> **TASK INSTRUCTIONS**
Nothing but an exact copy of the data should be given.

Saved data entries:
--*--

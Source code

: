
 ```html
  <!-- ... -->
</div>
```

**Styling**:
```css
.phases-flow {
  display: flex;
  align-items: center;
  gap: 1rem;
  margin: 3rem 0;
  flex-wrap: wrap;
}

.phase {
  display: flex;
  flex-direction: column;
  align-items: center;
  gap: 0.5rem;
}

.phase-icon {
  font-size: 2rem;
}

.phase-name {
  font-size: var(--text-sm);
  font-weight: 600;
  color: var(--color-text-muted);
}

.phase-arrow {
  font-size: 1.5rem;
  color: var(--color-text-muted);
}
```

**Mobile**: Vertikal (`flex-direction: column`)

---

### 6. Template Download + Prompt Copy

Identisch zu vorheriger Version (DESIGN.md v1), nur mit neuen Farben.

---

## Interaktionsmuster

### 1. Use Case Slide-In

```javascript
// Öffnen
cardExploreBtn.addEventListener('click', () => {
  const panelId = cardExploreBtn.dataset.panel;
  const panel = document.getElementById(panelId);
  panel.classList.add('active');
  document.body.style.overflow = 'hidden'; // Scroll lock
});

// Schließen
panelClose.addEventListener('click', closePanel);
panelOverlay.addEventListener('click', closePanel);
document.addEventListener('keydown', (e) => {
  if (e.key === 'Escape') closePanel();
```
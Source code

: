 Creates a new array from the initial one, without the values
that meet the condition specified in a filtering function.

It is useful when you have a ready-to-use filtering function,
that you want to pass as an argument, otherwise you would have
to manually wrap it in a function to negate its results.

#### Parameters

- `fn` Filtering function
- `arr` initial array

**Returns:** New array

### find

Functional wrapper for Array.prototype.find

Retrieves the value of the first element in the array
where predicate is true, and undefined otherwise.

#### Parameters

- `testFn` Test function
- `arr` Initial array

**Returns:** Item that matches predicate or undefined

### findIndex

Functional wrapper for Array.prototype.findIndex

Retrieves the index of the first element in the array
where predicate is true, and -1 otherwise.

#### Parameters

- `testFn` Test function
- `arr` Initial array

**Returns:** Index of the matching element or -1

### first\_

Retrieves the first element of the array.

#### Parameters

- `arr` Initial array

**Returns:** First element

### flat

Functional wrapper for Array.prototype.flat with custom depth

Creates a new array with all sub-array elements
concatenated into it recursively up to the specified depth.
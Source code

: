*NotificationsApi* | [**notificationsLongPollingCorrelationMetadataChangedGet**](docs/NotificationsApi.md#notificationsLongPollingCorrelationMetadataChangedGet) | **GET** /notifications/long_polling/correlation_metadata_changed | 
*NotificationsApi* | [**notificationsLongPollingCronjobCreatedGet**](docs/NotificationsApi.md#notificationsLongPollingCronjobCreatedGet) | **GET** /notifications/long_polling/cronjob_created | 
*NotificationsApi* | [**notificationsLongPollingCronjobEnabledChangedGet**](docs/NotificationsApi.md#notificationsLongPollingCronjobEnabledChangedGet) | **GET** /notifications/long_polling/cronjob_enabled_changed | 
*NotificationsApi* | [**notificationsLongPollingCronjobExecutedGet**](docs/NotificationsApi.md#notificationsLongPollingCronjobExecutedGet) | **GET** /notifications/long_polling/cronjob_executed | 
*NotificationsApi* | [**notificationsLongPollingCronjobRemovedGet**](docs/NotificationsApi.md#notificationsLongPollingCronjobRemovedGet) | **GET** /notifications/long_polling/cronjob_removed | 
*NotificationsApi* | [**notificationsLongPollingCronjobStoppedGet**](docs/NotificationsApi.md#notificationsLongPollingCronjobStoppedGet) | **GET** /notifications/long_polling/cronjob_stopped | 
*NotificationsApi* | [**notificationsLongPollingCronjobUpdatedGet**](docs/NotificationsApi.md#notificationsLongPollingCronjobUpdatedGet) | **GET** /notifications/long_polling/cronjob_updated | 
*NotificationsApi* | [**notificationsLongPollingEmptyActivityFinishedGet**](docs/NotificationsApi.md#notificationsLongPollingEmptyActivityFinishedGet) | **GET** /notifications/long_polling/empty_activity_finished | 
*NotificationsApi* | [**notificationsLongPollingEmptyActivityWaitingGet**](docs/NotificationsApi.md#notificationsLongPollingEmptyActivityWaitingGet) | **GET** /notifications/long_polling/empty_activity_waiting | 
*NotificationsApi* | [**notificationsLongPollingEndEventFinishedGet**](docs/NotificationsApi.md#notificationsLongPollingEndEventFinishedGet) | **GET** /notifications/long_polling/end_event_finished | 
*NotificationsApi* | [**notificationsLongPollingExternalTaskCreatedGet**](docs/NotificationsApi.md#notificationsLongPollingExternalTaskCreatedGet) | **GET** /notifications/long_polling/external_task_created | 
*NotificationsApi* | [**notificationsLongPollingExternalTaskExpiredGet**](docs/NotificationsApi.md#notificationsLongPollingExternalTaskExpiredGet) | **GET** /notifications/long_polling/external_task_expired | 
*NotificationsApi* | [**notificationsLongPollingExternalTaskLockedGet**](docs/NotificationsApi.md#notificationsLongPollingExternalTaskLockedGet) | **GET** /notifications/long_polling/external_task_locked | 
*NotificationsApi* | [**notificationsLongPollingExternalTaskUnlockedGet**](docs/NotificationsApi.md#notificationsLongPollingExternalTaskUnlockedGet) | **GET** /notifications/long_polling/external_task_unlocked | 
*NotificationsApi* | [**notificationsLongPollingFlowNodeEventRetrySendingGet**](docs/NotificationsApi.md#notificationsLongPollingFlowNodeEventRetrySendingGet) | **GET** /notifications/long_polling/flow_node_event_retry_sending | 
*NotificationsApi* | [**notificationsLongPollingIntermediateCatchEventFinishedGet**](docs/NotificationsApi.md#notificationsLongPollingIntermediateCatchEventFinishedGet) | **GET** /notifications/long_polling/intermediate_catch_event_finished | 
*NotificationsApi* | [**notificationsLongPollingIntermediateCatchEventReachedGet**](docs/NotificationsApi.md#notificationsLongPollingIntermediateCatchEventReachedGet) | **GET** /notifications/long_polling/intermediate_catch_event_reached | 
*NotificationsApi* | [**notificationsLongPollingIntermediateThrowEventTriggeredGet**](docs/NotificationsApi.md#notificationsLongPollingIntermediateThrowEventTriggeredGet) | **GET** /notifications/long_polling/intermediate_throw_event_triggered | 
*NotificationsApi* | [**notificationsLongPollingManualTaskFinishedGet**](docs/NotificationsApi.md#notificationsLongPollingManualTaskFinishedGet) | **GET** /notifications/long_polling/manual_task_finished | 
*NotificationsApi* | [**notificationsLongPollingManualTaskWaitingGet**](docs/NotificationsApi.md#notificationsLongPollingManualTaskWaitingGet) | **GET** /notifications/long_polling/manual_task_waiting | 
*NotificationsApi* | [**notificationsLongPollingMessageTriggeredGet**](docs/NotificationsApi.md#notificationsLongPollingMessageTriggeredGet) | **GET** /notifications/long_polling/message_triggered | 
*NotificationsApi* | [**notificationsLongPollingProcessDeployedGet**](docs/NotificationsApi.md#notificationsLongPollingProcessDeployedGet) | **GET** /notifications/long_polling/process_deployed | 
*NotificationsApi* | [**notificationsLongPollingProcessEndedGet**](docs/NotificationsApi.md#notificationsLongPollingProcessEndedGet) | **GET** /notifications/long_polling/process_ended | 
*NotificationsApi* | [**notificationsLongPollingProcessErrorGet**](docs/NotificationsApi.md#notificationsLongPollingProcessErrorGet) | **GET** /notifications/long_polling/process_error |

--*--

> **ANSWER FOR THE TASK**
Source code

:
 ```html
  <!-- ... -->
</div>
```

**Styling**:
```css
.phases-flow {
  display: flex;
  align-items: center;
  gap: 1rem;
  margin: 3rem 0;
  flex-wrap: wrap;
}

.phase {
  display: flex;
  flex-direction: column;
  align-items: center;
  gap: 0.5rem;
}

.phase-icon {
  font-size: 2rem;
}

.phase-name {
  font-size: var(--text-sm);
  font-weight: 600;
  color: var(--color-text-muted);
}

.phase-arrow {
  font-size: 1.5rem;
  color: var(--color-text-muted);
}
```

**Mobile**: Vertikal (`flex-direction: column`)

---

### 6. Template Download + Prompt Copy

Identisch zu vorheriger Version (DESIGN.md v1), nur mit neuen Farben.

---

## Interaktionsmuster

### 1. Use Case Slide-In

```javascript
// Öffnen
cardExploreBtn.addEventListener('click', () => {
  const panelId = cardExploreBtn.dataset.panel;
  const panel = document.getElementById(panelId);
  panel.classList.add('active');
  document.body.style.overflow = 'hidden'; // Scroll lock
});

// Schließen
panelClose.addEventListener('click', closePanel);
panelOverlay.addEventListener('click', closePanel);
document.addEventListener('keydown', (e) => {
  if (e.key === 'Escape') closePanel();
```
Source code

: Creates a new array from the initial one, without the values
that meet the condition specified in a filtering function.

It is useful when you have a ready-to-use filtering function,
that you want to pass as an argument, otherwise you would have
to manually wrap it in a function to negate its results.

#### Parameters

- `fn` Filtering function
- `arr` initial array

**Returns:** New array

### find

Functional wrapper for Array.prototype.find

Retrieves the value of the first element in the array
where predicate is true, and undefined otherwise.

#### Parameters

- `testFn` Test function
- `arr` Initial array

**Returns:** Item that matches predicate or undefined

### findIndex

Functional wrapper for Array.prototype.findIndex

Retrieves the index of the first element in the array
where predicate is true, and -1 otherwise.

#### Parameters

- `testFn` Test function
- `arr` Initial array

**Returns:** Index of the matching element or -1

### first\_

Retrieves the first element of the array.

#### Parameters

- `arr` Initial array

**Returns:** First element

### flat

Functional wrapper for Array.prototype.flat with custom depth

Creates a new array with all sub-array elements
concatenated into it recursively up to the specified depth.
Source code

:*NotificationsApi* | [**notificationsLongPollingCorrelationMetadataChangedGet**](docs/NotificationsApi.md#notificationsLongPollingCorrelationMetadataChangedGet) | **GET** /notifications/long_polling/correlation_metadata_changed | 
*NotificationsApi* | [**notificationsLongPollingCronjobCreatedGet**](docs/NotificationsApi.md#notificationsLongPollingCronjobCreatedGet) | **GET** /notifications/long_polling/cronjob_created | 
*NotificationsApi* | [**notificationsLongPollingCronjobEnabledChangedGet**](docs/NotificationsApi.md#notificationsLongPollingCronjobEnabledChangedGet) | **GET** /notifications/long_polling/cronjob_enabled_changed | 
*NotificationsApi* | [**notificationsLongPollingCronjobExecutedGet**](docs/NotificationsApi.md#notificationsLongPollingCronjobExecutedGet) | **GET** /notifications/long_polling/cronjob_executed | 
*NotificationsApi* | [**notificationsLongPollingCronjobRemovedGet**](docs/NotificationsApi.md#notificationsLongPollingCronjobRemovedGet) | **GET** /notifications/long_polling/cronjob_removed | 
*NotificationsApi* | [**notificationsLongPollingCronjobStoppedGet**](docs/NotificationsApi.md#notificationsLongPollingCronjobStoppedGet) | **GET** /notifications/long_polling/cronjob_stopped | 
*NotificationsApi* | [**notificationsLongPollingCronjobUpdatedGet**](docs/NotificationsApi.md#notificationsLongPollingCronjobUpdatedGet) | **GET** /notifications/long_polling/cronjob_updated | 
*NotificationsApi* | [**notificationsLongPollingEmptyActivityFinishedGet**](docs/NotificationsApi.md#notificationsLongPollingEmptyActivityFinishedGet) | **GET** /notifications/long_polling/empty_activity_finished | 
*NotificationsApi* | [**notificationsLongPollingEmptyActivityWaitingGet**](docs/NotificationsApi.md#notificationsLongPollingEmptyActivityWaitingGet) | **GET** /notifications/long_polling/empty_activity_waiting | 
*NotificationsApi* | [**notificationsLongPollingEndEventFinishedGet**](docs/NotificationsApi.md#notificationsLongPollingEndEventFinishedGet) | **GET** /notifications/long_polling/end_event_finished | 
*NotificationsApi* | [**notificationsLongPollingExternalTaskCreatedGet**](docs/NotificationsApi.md#notificationsLongPollingExternalTaskCreatedGet) | **GET** /notifications/long_polling/external_task_created | 
*NotificationsApi* | [**notificationsLongPollingExternalTaskExpiredGet**](docs/NotificationsApi.md#notificationsLongPollingExternalTaskExpiredGet) | **GET** /notifications/long_polling/external_task_expired | 
*NotificationsApi* | [**notificationsLongPollingExternalTaskLockedGet**](docs/NotificationsApi.md#notificationsLongPollingExternalTaskLockedGet) | **GET** /notifications/long_polling/external_task_locked | 
*NotificationsApi* | [**notificationsLongPollingExternalTaskUnlockedGet**](docs/NotificationsApi.md#notificationsLongPollingExternalTaskUnlockedGet) | **GET** /notifications/long_polling/external_task_unlocked | 
*NotificationsApi* | [**notificationsLongPollingFlowNodeEventRetrySendingGet**](docs/NotificationsApi.md#notificationsLongPollingFlowNodeEventRetrySendingGet) | **GET** /notifications/long_polling/flow_node_event_retry_sending | 
*NotificationsApi* | [**notificationsLongPollingIntermediateCatchEventFinishedGet**](docs/NotificationsApi.md#notificationsLongPollingIntermediateCatchEventFinishedGet) | **GET** /notifications/long_polling/intermediate_catch_event_finished | 
*NotificationsApi* | [**notificationsLongPollingIntermediateCatchEventReachedGet**](docs/NotificationsApi.md#notificationsLongPollingIntermediateCatchEventReachedGet) | **GET** /notifications/long_polling/intermediate_catch_event_reached | 
*NotificationsApi* | [**notificationsLongPollingIntermediateThrowEventTriggeredGet**](docs/NotificationsApi.md#notificationsLongPollingIntermediateThrowEventTriggeredGet) | **GET** /notifications/long_polling/intermediate_throw_event_triggered | 
*NotificationsApi* | [**notificationsLongPollingManualTaskFinishedGet**](docs/NotificationsApi.md#notificationsLongPollingManualTaskFinishedGet) | **GET** /notifications/long_polling/manual_task_finished | 
*NotificationsApi* | [**notificationsLongPollingManualTaskWaitingGet**](docs/NotificationsApi.md#notificationsLongPollingManualTaskWaitingGet) | **GET** /notifications/long_polling/manual_task_waiting | 
*NotificationsApi* | [**notificationsLongPollingMessageTriggeredGet**](docs/NotificationsApi.md#notificationsLongPollingMessageTriggeredGet) | **GET** /notifications/long_polling/message_triggered | 
*NotificationsApi* | [**notificationsLongPollingProcessDeployedGet**](docs/NotificationsApi.md#notificationsLongPollingProcessDeployedGet) | **GET** /notifications/long_polling/process_deployed | 
*NotificationsApi* | [**notificationsLongPollingProcessEndedGet**](docs/NotificationsApi.md#notificationsLongPollingProcessEndedGet) | **GET** /notifications/long_polling/process_ended | 
*NotificationsApi* | [**notificationsLongPollingProcessErrorGet**](docs/NotificationsApi.md#notificationsLongPollingProcessErrorGet) | **GET** /notifications/long_polling/process_error |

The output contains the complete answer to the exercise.